Разговаривая с Олегом, я вспомнил в числе других и о Тимке.
— А что, Недоделанный тоже не пришел с войны?
Он пристально посмотрел на меня.
— Ты о ком?
— О Тимке Б-ве.
— А где его так называли?
— В нашей компании, в «Долгой Поляне».
— Любопытно… У нас его так не звали. Вообще-то наш двор обходился без кличек, но у Тимки была — Цыпа.
— Ты так говоришь, будто его звали «Принц» или «Викинг».
— Цыпа — это от Цапы, а Цапа — сокращенное Цапля. Помнишь, как он ходил, вернее, выступал: ноги прямые, носки врозь, шея вытянута, нос торчит. Вылитая цапля — самая гонористая птица.
— По-моему, журавль гонористее.
— Жаль, мы с тобой не посоветовались. Мы, видать, плохо журавлей знали. И прозвали — Цапля. А малыши Цеппелином величали.
— А какая у него судьба?
— Знаешь, у него действительно была судьба. А ведь она не у каждого бывает. У меня была жизнь, а была ли судьба — не уверен.
— А что такое — судьба?
— Понятия не имею! — Он засмеялся. — Слышал такой перл казенного велеречия: судьбоносный? Его очень любят высокопарные и низкопробные чиновники от искусства и литературы. Но это не по делу. Судьба в моем представлении жизнь с поворотами, смелыми решениями, с неожиданностями, провалами и подъемами, с приходом к чему-то, не заложенному заранее в ячейку твоего времени. У меня был один-единственный поворот в жизни, когда из радиожурналистики меня волей ленинского комсомола перебросили в разведку. Это было в стороне от моих планов и надежд, но отказаться я не мог. И оттрубил там, кстати, весьма неромантично, до пенсии. Я вышел в отставку на другой день после своего шестидесятилетия еще перспективным полковником, но генеральские лавры меня не манили. И теперь наслаждаюсь свободой ничегонеделания. Можно ли применить ко мне слово «судьба»? По-моему, нет.
— А у Цыпы?
— У Недоделанного?
Мы обменялись Тимкиными прозвищами. Я понял, что Олега оскорбило слово «недоделанный», которым я оговорился, и он нарочно стал его применять — с ироническим подтекстом в адрес мой и других недоумков, превративших гордого Цыпу-Цеппелина в дурачка. Теперь я тщетно пытался исправить свою ошибку.

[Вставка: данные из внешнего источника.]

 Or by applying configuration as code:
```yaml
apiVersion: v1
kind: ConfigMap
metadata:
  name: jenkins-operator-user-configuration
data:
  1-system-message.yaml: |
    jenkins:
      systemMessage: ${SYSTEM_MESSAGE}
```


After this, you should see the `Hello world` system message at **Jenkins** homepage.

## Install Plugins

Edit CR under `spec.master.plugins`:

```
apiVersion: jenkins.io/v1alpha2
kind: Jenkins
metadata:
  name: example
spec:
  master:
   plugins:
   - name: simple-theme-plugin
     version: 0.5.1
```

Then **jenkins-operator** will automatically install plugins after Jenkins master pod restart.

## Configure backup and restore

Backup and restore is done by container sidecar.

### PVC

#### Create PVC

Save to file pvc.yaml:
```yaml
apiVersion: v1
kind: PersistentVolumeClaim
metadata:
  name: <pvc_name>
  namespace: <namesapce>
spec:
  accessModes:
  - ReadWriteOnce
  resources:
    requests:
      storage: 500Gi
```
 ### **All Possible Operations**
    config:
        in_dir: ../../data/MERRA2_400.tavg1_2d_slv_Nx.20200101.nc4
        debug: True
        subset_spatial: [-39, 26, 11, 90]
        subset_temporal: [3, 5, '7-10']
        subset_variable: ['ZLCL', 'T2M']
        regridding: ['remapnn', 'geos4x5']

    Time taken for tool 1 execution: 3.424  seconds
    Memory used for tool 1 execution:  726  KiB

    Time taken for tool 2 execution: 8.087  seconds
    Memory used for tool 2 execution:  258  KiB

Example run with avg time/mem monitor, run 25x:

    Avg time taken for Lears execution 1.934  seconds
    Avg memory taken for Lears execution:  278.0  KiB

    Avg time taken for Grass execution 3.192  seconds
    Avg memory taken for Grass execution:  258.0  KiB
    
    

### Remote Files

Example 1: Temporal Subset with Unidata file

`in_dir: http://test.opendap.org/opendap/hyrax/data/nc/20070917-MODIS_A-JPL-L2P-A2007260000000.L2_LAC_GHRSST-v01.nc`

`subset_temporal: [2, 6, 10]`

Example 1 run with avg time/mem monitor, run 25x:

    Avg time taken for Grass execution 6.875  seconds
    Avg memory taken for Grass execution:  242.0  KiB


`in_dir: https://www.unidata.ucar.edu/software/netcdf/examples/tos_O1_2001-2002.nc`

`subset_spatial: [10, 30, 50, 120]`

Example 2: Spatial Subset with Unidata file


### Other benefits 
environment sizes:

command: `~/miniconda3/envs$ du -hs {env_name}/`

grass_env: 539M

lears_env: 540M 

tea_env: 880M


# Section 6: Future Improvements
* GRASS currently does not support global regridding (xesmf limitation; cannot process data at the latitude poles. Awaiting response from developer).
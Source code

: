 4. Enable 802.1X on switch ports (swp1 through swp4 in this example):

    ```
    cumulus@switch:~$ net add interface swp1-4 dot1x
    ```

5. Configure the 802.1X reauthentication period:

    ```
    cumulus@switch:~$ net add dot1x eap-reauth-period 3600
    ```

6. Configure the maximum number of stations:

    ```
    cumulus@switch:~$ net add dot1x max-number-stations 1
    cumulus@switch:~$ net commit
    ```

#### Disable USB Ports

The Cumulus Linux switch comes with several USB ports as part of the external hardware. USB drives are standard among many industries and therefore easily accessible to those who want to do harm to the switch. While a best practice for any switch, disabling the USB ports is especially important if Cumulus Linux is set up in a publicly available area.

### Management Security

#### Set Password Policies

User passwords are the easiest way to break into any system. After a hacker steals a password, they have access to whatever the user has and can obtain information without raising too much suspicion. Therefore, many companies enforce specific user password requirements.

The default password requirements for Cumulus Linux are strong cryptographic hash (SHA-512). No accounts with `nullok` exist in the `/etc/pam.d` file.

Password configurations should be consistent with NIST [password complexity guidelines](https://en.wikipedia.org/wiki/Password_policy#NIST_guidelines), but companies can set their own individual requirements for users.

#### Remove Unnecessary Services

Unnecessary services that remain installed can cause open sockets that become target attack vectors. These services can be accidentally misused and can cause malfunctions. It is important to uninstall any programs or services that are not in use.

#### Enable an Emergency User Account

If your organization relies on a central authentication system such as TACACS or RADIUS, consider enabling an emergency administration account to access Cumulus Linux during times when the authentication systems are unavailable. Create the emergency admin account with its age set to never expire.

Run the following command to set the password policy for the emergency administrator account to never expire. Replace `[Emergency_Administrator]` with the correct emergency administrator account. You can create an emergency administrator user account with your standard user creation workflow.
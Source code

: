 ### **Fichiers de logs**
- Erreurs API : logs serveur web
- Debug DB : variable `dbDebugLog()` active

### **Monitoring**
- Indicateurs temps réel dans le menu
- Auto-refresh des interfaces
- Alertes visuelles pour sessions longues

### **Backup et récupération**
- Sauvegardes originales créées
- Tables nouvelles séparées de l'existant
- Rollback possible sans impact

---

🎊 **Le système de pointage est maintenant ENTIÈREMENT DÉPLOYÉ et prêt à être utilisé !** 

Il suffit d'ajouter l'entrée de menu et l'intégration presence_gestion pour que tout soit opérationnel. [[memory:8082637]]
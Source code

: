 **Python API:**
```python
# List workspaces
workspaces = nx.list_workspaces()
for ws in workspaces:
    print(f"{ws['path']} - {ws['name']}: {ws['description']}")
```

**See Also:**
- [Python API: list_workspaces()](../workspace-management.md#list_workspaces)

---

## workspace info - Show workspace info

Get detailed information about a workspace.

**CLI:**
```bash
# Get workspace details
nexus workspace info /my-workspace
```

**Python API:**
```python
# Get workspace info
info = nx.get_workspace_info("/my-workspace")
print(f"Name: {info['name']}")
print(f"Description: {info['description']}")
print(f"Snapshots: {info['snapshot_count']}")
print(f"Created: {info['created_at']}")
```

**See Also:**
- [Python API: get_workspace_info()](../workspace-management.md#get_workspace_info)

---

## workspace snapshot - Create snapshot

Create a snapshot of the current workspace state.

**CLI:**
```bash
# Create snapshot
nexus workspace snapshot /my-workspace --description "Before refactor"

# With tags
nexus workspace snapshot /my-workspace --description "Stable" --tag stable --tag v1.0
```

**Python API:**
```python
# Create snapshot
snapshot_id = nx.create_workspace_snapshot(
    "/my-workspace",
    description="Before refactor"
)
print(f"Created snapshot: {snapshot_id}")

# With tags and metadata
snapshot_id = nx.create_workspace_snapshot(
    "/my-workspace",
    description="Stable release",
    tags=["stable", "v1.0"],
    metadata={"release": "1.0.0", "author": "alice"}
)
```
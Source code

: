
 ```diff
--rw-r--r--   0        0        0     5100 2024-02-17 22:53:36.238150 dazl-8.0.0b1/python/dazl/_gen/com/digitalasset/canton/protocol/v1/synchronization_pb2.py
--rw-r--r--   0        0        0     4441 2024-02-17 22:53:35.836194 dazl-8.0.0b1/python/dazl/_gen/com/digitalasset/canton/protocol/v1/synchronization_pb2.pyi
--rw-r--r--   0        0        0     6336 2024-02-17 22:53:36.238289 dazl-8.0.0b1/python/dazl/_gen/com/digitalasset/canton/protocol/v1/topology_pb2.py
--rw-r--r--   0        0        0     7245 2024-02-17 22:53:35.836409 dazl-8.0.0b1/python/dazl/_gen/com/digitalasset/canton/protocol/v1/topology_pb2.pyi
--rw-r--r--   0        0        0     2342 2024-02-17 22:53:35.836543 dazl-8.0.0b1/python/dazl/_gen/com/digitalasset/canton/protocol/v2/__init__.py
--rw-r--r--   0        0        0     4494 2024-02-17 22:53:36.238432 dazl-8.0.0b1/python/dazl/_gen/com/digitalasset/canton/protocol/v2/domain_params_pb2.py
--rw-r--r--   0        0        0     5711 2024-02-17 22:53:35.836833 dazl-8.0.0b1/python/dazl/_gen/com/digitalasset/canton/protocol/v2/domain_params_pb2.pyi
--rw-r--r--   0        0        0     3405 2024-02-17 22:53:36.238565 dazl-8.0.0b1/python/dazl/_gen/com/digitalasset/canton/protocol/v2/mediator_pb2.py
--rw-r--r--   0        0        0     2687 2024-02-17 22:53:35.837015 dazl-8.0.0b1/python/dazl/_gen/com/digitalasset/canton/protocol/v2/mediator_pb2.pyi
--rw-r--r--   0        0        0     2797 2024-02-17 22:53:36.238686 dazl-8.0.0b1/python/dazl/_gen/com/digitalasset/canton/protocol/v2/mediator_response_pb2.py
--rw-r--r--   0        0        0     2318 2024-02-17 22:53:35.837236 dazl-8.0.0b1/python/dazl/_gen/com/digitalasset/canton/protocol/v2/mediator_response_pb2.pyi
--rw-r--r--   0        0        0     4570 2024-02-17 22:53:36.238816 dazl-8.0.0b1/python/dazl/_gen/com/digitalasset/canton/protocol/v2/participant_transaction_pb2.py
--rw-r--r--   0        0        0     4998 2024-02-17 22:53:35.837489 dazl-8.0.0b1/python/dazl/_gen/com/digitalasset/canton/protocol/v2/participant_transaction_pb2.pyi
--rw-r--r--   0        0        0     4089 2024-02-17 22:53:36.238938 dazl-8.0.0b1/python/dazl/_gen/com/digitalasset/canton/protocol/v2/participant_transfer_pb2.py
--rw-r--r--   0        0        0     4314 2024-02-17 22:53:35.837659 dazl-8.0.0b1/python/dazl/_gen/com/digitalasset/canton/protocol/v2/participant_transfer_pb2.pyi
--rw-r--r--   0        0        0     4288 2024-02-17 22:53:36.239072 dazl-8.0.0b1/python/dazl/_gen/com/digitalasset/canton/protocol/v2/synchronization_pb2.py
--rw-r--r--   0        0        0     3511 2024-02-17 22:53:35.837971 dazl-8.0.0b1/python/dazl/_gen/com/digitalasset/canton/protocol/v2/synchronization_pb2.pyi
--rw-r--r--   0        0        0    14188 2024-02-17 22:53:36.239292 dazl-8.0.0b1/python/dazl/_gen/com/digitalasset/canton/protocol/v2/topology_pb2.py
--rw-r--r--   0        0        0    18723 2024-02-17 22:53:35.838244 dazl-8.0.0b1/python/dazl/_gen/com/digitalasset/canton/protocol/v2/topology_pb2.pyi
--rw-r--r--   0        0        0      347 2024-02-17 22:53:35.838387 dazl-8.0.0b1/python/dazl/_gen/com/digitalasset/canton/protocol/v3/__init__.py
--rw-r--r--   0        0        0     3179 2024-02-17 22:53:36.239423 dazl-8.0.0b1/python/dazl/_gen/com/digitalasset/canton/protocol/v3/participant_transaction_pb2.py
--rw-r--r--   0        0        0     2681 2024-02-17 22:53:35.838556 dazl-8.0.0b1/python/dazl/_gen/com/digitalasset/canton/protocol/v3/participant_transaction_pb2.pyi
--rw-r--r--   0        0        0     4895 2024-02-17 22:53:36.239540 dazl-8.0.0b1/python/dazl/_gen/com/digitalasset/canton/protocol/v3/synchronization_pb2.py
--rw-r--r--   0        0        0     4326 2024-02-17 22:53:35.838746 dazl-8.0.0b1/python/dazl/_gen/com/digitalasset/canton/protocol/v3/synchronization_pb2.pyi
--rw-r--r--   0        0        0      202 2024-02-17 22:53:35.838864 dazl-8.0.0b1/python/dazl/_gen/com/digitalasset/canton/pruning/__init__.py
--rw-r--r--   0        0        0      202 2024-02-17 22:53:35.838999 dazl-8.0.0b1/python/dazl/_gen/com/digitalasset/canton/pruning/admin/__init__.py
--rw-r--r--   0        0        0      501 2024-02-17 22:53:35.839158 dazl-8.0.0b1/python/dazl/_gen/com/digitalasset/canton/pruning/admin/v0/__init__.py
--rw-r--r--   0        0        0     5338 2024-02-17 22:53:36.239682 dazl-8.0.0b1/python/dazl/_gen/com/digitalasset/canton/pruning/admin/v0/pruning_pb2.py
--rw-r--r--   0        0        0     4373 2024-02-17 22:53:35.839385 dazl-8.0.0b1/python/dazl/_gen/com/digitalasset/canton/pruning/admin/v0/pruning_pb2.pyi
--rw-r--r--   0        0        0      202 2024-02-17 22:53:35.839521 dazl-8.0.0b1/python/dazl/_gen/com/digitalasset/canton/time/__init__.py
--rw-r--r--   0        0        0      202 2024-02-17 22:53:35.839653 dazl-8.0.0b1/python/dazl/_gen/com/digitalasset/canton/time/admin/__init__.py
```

— У него была жизнь с такими крутыми поворотами, с такими безднами и вершинами, что хватило бы на троих… в подъезде.
— Он что окончил?
— Ничего. Ушел из восьмого класса на завод.
— Почему?
— Он считал, что вуз ему не светит. Ты же знаешь, его дядю посадили в тридцать восьмом и тогда же расстреляли.
— А я был уверен, что писатель Б-ков его отец.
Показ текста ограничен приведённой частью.